I saw an elephant last Saturday. I've been waiting my whole time here to finally see one. Did you know they like to eat banana peels? Love them. I have an excellent picture of an elephant walking past a 4X4 coming the other direction. Talk about your dicotomy.

Samaritan Woman

I met the Samaritan Woman on top of Samaritan Mountain

Yesterday was our day to walk to the village, but I didn’t get very far. The first big hill we climb is a tourist spot nicknamed the ‘Samaritan Mountain’ by the orphanage. Some of us decide to climb up the steps to the pagoda instead of taking the more difficult road around. At the top of the mountain we heard a woman sobbing. Moses asks Sopheap and me to go see if she needed help. When we walk over, a woman is sobbing uncontrollably, and the man with her is trying to alternately comfort her, and keep her from writhing her way off the platform of the wat.

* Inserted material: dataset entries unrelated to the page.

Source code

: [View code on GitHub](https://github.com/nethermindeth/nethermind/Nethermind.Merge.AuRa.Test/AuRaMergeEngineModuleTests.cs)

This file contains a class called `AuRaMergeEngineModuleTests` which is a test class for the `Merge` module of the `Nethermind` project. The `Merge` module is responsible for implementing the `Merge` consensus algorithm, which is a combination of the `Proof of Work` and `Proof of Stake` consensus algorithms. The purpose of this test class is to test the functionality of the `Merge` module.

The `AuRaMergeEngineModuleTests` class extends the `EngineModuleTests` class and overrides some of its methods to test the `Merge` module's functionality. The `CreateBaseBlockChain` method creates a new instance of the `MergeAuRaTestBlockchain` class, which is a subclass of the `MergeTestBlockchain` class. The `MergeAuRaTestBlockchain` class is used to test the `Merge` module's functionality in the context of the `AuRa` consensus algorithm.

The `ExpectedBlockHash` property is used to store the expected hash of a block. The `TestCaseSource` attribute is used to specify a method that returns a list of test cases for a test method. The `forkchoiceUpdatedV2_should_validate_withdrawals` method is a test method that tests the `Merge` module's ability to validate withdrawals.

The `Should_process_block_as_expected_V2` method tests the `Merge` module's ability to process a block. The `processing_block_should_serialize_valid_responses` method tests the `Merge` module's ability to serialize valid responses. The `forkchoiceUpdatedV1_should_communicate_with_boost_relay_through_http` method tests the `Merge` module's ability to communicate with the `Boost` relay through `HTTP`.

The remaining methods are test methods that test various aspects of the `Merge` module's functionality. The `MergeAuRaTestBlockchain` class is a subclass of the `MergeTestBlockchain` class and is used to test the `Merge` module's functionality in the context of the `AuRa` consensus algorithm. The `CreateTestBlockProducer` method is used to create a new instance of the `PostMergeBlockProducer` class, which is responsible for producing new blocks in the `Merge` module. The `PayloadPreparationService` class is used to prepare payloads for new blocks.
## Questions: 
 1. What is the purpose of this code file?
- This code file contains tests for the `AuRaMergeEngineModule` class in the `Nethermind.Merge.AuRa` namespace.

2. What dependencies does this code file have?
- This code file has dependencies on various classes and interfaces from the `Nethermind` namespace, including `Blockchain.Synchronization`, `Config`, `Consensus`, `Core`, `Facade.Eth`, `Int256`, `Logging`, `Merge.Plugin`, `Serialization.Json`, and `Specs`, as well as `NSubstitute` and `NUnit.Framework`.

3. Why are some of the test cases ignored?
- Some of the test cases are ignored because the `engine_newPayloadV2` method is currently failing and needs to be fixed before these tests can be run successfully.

The Pagoda is a small hilltop affair, with a large statue of Buddha covered in garlands of flowers. In front of Buddha is a couple of steps covered in fruit, cooked chickens, and a few pots with incense sticks blooming out of them (this goes to show the panoply of beliefs in Cambodia all existing together. Buddhism doesn’t really do incense, but Hinduism and Chinese ancestor worship both do. Add a bit of animism in the mountains also). Several old ladies are there praying with their palms together touching their foreheads.

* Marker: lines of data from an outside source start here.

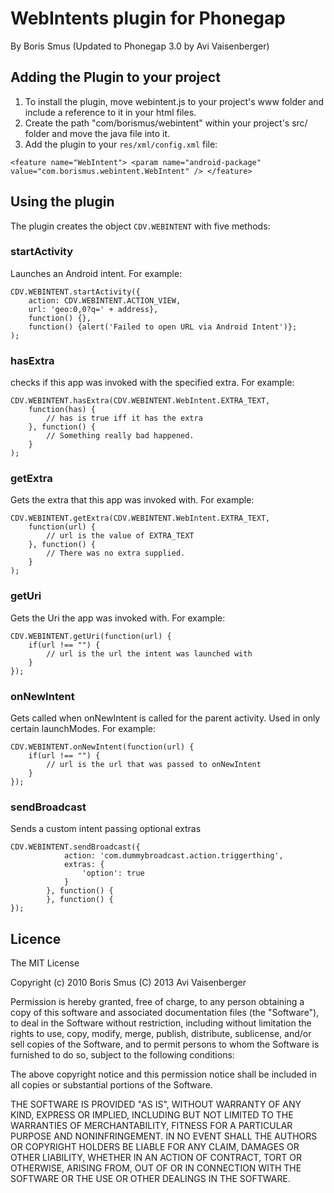 # WebIntents plugin for Phonegap #
By Boris Smus (Updated to Phonegap 3.0 by Avi Vaisenberger)

## Adding the Plugin to your project ##
1. To install the plugin, move webintent.js to your project's www folder and include a reference to it in your html files. 
2. Create the path "com/borismus/webintent" within your project's src/ folder and move the java file into it.
3. Add the plugin to your `res/xml/config.xml` file:

`<feature name="WebIntent">
    <param name="android-package" value="com.borismus.webintent.WebIntent" />
</feature>`

## Using the plugin ##
The plugin creates the object `CDV.WEBINTENT` with five methods:

### startActivity ###
Launches an Android intent. For example:

    CDV.WEBINTENT.startActivity({
        action: CDV.WEBINTENT.ACTION_VIEW,
        url: 'geo:0,0?q=' + address}, 
        function() {}, 
        function() {alert('Failed to open URL via Android Intent')};
    );


### hasExtra ###
checks if this app was invoked with the specified extra. For example:

    CDV.WEBINTENT.hasExtra(CDV.WEBINTENT.WebIntent.EXTRA_TEXT, 
        function(has) {
            // has is true iff it has the extra
        }, function() {
            // Something really bad happened.
        }
    );
 
### getExtra ###
Gets the extra that this app was invoked with. For example:

    CDV.WEBINTENT.getExtra(CDV.WEBINTENT.WebIntent.EXTRA_TEXT, 
        function(url) {
            // url is the value of EXTRA_TEXT
        }, function() {
            // There was no extra supplied.
        }
    );

### getUri ###
Gets the Uri the app was invoked with. For example:

    CDV.WEBINTENT.getUri(function(url) {
        if(url !== "") {
            // url is the url the intent was launched with
        }
    });

### onNewIntent ###
Gets called when onNewIntent is called for the parent activity. Used in only certain launchModes. For example:

    CDV.WEBINTENT.onNewIntent(function(url) {
        if(url !== "") {
            // url is the url that was passed to onNewIntent
        }
    });
    
### sendBroadcast ###
Sends a custom intent passing optional extras

    CDV.WEBINTENT.sendBroadcast({
                action: 'com.dummybroadcast.action.triggerthing',
                extras: {
                    'option': true
                }
            }, function() {
            }, function() {
    });

## Licence ##

The MIT License

Copyright 
(c) 2010 Boris Smus
(C) 2013 Avi Vaisenberger

Permission is hereby granted, free of charge, to any person obtaining a copy
of this software and associated documentation files (the "Software"), to deal
in the Software without restriction, including without limitation the rights
to use, copy, modify, merge, publish, distribute, sublicense, and/or sell
copies of the Software, and to permit persons to whom the Software is
furnished to do so, subject to the following conditions:

The above copyright notice and this permission notice shall be included in
all copies or substantial portions of the Software.

THE SOFTWARE IS PROVIDED "AS IS", WITHOUT WARRANTY OF ANY KIND, EXPRESS OR
IMPLIED, INCLUDING BUT NOT LIMITED TO THE WARRANTIES OF MERCHANTABILITY,
FITNESS FOR A PARTICULAR PURPOSE AND NONINFRINGEMENT. IN NO EVENT SHALL THE
AUTHORS OR COPYRIGHT HOLDERS BE LIABLE FOR ANY CLAIM, DAMAGES OR OTHER
LIABILITY, WHETHER IN AN ACTION OF CONTRACT, TORT OR OTHERWISE, ARISING FROM,
OUT OF OR IN CONNECTION WITH THE SOFTWARE OR THE USE OR OTHER DEALINGS IN
THE SOFTWARE.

We begin to speak to the lady, and she is quite distraught. She’s lost $100. She’s pregnant. She doesn’t want to live. Sopheap talks to the man with her for quite a while, then suddenly the woman goes wild. She grabs her sweatshirt, and wraps one of the arms around her throat, strangling herself. It takes four of us to tear her hands away and unwrap the sweatshirt. I stroke her hair for about an hour while she lies, exhausted in the pagoda. Sopheap talks with the man, and also with the woman herself when she comes around a bit. The story begins to come out. She’s pregnant, but she’s only known the man for three months. She has four children from a previous marriage, two living with her, and she’s had three abortions. She needed the $100 to have an abortion tomorrow. She also has problems with her family, and they don’t know about this man. She’s 37. He’s 27. Imagine the scene, eight of us standing around telling a woman how much God values her life, and the life of her child, surrounded by people waving incense and setting up altars. The team prays for her in the background.

Eventually Sopheap goes with talk with her, and I accompany. The rest of the team go on their way to the village. The woman and man’s problems come out in full, and eventually they kind of talk themselves out. Sopheap councels them here and there, but mostly listens. At the end they exchange phone numbers, and Sunday they will come and talk with us again. That’s a few hours from now.

But the coolest part of the story, we were on our way somewhere else, but God put her in our path. And she’d never gone to a Pagoda before, but she knew she needed help, so she had her boyfriend take her there. And so God connected the dots. In a pagoda. On the top of the Samaritan Mountain.